Happy Anniversary ALICE IN CHAINS "Facelift" (video)

#aliceinchains #facelift #rockfileradio
In late summer 1990, music history sat on the edge of a knife, teetering between the lingering Reagan era’s pop music rule and the alternative rock insurrection. Heavy metal, in particular, seemed mired in hair-band mediocrity or growing thrash stagnation – with death and black metal still just gathering steam in the underground. At first, Alice in Chains might not have seemed like likely candidates to rise above it all. 

They had, of course, indulged in their own glam-metal chicanery during an early incarnation as Alice n’ Chains. Back then, however, singer Layne Staley had yet to make the acquaintance of guitarist Jerry Cantrell, bassist Mike Starr and drummer Sean Kinney. Once he did, the rebooted Alice in Chains quickly gravitated towards a heavier, darker, if still thoroughly metallic sound – one that reflected the rising wave of post-punk, post hardcore bands flooding America’s upper Northwest.
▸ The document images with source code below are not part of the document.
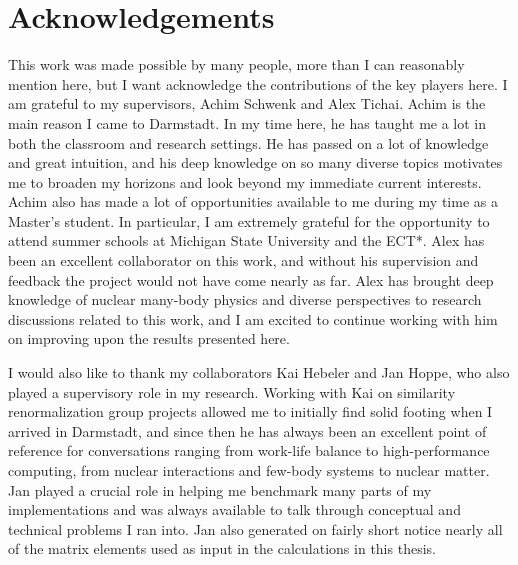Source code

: \chapter*{Acknowledgements}

This work was made possible by many people,
more than I can reasonably mention here,
but I want acknowledge the contributions of the key players here.
I am grateful to my supervisors, Achim Schwenk and Alex Tichai.
Achim is the main reason I came to Darmstadt.
In my time here, he has taught me a lot
in both the classroom and research settings.
He has passed on a lot of knowledge and great intuition,
and his deep knowledge on so many diverse topics
motivates me to broaden my horizons and look beyond my immediate current interests.
Achim also has made a lot of opportunities available to me
during my time as a Master's student.
In particular, I am extremely grateful for the opportunity
to attend summer schools at Michigan State University
and the ECT*.
Alex has been an excellent collaborator on this work,
and without his supervision and feedback
the project would not have come nearly as far.
Alex has brought deep knowledge of nuclear many-body physics
and diverse perspectives to research discussions related to this work,
and I am excited to continue working with him on improving upon the results presented here.

I would also like to thank my collaborators Kai Hebeler and Jan Hoppe,
who also played a supervisory role in my research.
Working with Kai on similarity renormalization group projects
allowed me to initially find solid footing when I arrived in Darmstadt,
and since then he has always been an excellent point of reference
for conversations ranging from work-life balance to high-performance computing,
from nuclear interactions and few-body systems to nuclear matter.
Jan played a crucial role in helping me benchmark many parts of my implementations
and was always available to talk through conceptual and technical problems I ran into.
Jan also generated on fairly short notice nearly all of the matrix elements
used as input in the calculations in this thesis.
Eventually Soundgarden, Mudhoney, Nirvana and Pearl Jam would help to define the future movement known as grunge, but it was Alice in Chains who struck gold and then platinum before the rest. 
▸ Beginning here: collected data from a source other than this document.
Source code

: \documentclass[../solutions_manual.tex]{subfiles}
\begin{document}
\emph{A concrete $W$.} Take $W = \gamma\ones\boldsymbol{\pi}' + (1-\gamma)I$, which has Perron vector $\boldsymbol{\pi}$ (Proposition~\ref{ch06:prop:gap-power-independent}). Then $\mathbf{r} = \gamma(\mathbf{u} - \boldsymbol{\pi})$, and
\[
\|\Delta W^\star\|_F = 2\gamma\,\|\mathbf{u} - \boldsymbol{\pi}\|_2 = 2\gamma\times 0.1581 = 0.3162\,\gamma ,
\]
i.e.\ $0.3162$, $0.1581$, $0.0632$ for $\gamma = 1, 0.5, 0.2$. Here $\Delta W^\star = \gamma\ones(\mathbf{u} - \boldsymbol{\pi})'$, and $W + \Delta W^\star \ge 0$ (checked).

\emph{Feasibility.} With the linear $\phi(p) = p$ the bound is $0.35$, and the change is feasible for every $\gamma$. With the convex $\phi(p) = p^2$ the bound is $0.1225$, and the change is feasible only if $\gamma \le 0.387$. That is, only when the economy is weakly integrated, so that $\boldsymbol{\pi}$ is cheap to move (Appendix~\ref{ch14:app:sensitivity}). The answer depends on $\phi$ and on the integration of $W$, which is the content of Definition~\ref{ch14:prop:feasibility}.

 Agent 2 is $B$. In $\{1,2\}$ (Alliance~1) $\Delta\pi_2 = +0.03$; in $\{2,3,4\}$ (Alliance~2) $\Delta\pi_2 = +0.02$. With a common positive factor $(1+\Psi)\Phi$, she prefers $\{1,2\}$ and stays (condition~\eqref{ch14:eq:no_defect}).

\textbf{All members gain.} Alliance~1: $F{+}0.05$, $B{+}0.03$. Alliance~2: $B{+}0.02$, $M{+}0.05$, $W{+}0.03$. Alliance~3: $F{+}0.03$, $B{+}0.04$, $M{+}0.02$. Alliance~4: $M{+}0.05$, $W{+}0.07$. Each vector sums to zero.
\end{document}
Facelift, since certified at more than two million in sales, arrived on Aug. 21, 1990, with a pair of riff-heavy singles in “We Die Young” and “Man in a Box.” Elsewhere, however, were less conventional, far more textured songs like “Bleed the Freak,” “I Can’t Remember” and “Love, Hate, Love,” where somber melodies and elliptical lyrics cast a spotlight on Staley and Cantrell’s deliberate tempos and haunting harmonies — even as the latter’s pyrotechnic solos continually connected the dots back to Alice in Chains’ heavy metal roots. Meanwhile, other Facelift standouts like “Sea of Sorrow,” the grinding “It Ain’t Like That” and positively menacing “Real Thing” split the difference between these two extremes, while curiosities like “Sunshine” and “I Know Somethin’ (‘Bout You)” flirted with the short-lived funk metal trend. 

That ability to adapt allowed Alice in Chains to navigate the rough waters of the current music scene with relative ease. They joined the metal-centric Clash of the Titans tour (co-headlined by Slayer, Megadeth and Anthrax) on the one hand, and stood along the similarly precocious Soundgarden as the first grunge bands to capitalize on the major label leap. 

Within a year of Facelift‘s arrival, Nirvana’s Nevermind officially shifted the mainstream’s attention to Seattle’s emerging new sound. But as Facelift reminds, Alice in Chains were one of the new guard’s first agents of change.